WHAT TO DO
Below are some records. Return exactly the lines from the one containing "boost 1.80.0 - Should" through the one containing "A single node in", both included, and only those.

EXERCISE INPUT
==========

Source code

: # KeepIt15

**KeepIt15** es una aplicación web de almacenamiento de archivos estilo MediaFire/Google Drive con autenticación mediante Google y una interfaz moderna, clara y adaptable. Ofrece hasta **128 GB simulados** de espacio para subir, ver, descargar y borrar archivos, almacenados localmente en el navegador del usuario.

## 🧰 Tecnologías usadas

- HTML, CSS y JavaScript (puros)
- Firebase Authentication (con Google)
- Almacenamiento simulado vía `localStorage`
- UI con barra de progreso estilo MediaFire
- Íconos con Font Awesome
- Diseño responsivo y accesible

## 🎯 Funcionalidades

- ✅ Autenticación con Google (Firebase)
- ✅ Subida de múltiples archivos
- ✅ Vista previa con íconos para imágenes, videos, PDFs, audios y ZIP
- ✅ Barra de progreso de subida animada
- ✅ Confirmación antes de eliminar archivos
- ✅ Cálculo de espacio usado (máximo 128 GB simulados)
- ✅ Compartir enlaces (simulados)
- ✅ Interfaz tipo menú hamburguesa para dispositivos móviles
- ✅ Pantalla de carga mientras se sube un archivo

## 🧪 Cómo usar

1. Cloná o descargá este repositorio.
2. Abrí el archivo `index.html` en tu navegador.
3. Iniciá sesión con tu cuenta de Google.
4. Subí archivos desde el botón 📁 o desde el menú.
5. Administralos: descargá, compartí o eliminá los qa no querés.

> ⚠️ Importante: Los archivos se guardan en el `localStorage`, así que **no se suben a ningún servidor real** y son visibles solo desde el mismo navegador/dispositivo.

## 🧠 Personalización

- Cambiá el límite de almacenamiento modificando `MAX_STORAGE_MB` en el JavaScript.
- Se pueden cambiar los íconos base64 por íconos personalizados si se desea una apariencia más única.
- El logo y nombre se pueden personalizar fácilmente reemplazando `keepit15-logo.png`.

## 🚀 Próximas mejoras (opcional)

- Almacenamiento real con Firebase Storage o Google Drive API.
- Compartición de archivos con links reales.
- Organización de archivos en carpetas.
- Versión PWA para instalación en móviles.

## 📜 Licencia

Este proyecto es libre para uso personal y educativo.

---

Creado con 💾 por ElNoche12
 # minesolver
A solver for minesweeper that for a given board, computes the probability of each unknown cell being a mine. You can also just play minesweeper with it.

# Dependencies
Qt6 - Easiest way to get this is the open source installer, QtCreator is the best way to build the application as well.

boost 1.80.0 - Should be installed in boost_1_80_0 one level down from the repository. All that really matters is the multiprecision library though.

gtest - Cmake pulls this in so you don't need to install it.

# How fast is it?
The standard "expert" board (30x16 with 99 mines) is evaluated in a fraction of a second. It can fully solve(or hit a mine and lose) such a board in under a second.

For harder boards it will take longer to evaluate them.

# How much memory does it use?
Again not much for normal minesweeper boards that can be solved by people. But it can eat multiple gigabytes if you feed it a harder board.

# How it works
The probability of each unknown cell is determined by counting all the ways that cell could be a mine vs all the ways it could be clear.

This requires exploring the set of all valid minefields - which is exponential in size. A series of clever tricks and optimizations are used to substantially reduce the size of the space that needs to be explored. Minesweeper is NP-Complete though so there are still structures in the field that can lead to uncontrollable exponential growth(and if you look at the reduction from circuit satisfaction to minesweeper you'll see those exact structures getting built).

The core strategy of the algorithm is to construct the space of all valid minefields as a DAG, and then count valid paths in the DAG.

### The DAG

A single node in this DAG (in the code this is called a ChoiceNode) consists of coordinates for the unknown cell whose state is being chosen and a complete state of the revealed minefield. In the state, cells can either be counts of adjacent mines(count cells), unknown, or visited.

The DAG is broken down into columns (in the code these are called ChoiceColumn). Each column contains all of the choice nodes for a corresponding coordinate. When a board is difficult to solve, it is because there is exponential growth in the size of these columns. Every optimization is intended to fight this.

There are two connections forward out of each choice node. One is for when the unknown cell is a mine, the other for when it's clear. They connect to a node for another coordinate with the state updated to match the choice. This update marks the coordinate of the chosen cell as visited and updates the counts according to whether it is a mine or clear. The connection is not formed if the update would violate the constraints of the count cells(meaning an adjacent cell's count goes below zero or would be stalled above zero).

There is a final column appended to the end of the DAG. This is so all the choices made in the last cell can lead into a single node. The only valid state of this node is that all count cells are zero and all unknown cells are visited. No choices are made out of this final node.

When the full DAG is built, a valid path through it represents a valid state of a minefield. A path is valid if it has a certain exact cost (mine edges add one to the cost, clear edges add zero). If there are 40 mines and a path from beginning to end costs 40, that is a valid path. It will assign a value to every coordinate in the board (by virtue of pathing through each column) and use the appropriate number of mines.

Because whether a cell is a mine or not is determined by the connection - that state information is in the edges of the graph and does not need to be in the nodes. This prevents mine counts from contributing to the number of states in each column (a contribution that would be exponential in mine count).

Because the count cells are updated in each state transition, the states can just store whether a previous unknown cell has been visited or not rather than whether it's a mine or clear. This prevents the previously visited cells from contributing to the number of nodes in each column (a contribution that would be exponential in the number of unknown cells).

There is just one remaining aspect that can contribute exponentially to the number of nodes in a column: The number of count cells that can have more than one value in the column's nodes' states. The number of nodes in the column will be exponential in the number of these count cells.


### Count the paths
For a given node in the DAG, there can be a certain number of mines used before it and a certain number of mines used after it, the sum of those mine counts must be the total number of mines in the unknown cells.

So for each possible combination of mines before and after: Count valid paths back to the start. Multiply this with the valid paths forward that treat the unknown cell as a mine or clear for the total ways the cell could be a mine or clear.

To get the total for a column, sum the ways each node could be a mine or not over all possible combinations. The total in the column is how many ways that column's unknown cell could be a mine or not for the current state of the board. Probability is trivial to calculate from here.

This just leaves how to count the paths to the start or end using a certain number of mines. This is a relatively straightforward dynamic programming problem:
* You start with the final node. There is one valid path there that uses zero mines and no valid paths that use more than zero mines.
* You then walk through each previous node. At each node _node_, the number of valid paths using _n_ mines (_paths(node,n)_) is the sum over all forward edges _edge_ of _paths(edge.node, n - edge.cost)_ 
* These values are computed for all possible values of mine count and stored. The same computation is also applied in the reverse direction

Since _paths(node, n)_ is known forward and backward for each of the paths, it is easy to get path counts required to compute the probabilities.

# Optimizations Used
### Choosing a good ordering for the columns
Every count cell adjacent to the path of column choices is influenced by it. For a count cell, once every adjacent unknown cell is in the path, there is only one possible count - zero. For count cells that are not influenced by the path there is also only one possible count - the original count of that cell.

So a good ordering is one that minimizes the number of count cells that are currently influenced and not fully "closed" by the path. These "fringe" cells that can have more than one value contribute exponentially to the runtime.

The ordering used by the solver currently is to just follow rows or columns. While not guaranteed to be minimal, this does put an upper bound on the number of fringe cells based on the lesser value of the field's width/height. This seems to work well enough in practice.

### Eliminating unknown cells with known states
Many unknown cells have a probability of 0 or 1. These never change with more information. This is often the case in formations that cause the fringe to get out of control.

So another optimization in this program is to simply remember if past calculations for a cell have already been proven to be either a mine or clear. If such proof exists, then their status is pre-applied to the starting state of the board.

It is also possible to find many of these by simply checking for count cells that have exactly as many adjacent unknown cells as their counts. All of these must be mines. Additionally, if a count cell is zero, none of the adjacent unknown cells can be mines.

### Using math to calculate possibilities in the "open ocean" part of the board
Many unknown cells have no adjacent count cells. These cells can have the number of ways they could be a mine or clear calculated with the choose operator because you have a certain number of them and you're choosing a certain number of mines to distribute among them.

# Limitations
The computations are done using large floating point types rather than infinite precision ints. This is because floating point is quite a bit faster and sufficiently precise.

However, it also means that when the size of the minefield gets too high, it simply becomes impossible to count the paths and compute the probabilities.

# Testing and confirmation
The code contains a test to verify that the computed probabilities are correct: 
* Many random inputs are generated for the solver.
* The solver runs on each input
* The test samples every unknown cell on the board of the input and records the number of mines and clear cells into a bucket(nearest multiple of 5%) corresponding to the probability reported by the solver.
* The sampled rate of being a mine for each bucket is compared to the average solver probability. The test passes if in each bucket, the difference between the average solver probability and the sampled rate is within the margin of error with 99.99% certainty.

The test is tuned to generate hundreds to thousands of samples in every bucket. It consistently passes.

==========

SOLUTION FOR THIS PROBLEM
boost 1.80.0 - Should be installed in boost_1_80_0 one level down from the repository. All that really matters is the multiprecision library though.

gtest - Cmake pulls this in so you don't need to install it.

# How fast is it?
The standard "expert" board (30x16 with 99 mines) is evaluated in a fraction of a second. It can fully solve(or hit a mine and lose) such a board in under a second.

For harder boards it will take longer to evaluate them.

# How much memory does it use?
Again not much for normal minesweeper boards that can be solved by people. But it can eat multiple gigabytes if you feed it a harder board.

# How it works
The probability of each unknown cell is determined by counting all the ways that cell could be a mine vs all the ways it could be clear.

This requires exploring the set of all valid minefields - which is exponential in size. A series of clever tricks and optimizations are used to substantially reduce the size of the space that needs to be explored. Minesweeper is NP-Complete though so there are still structures in the field that can lead to uncontrollable exponential growth(and if you look at the reduction from circuit satisfaction to minesweeper you'll see those exact structures getting built).

The core strategy of the algorithm is to construct the space of all valid minefields as a DAG, and then count valid paths in the DAG.

### The DAG

A single node in this DAG (in the code this is called a ChoiceNode) consists of coordinates for the unknown cell whose state is being chosen and a complete state of the revealed minefield. In the state, cells can either be counts of adjacent mines(count cells), unknown, or visited.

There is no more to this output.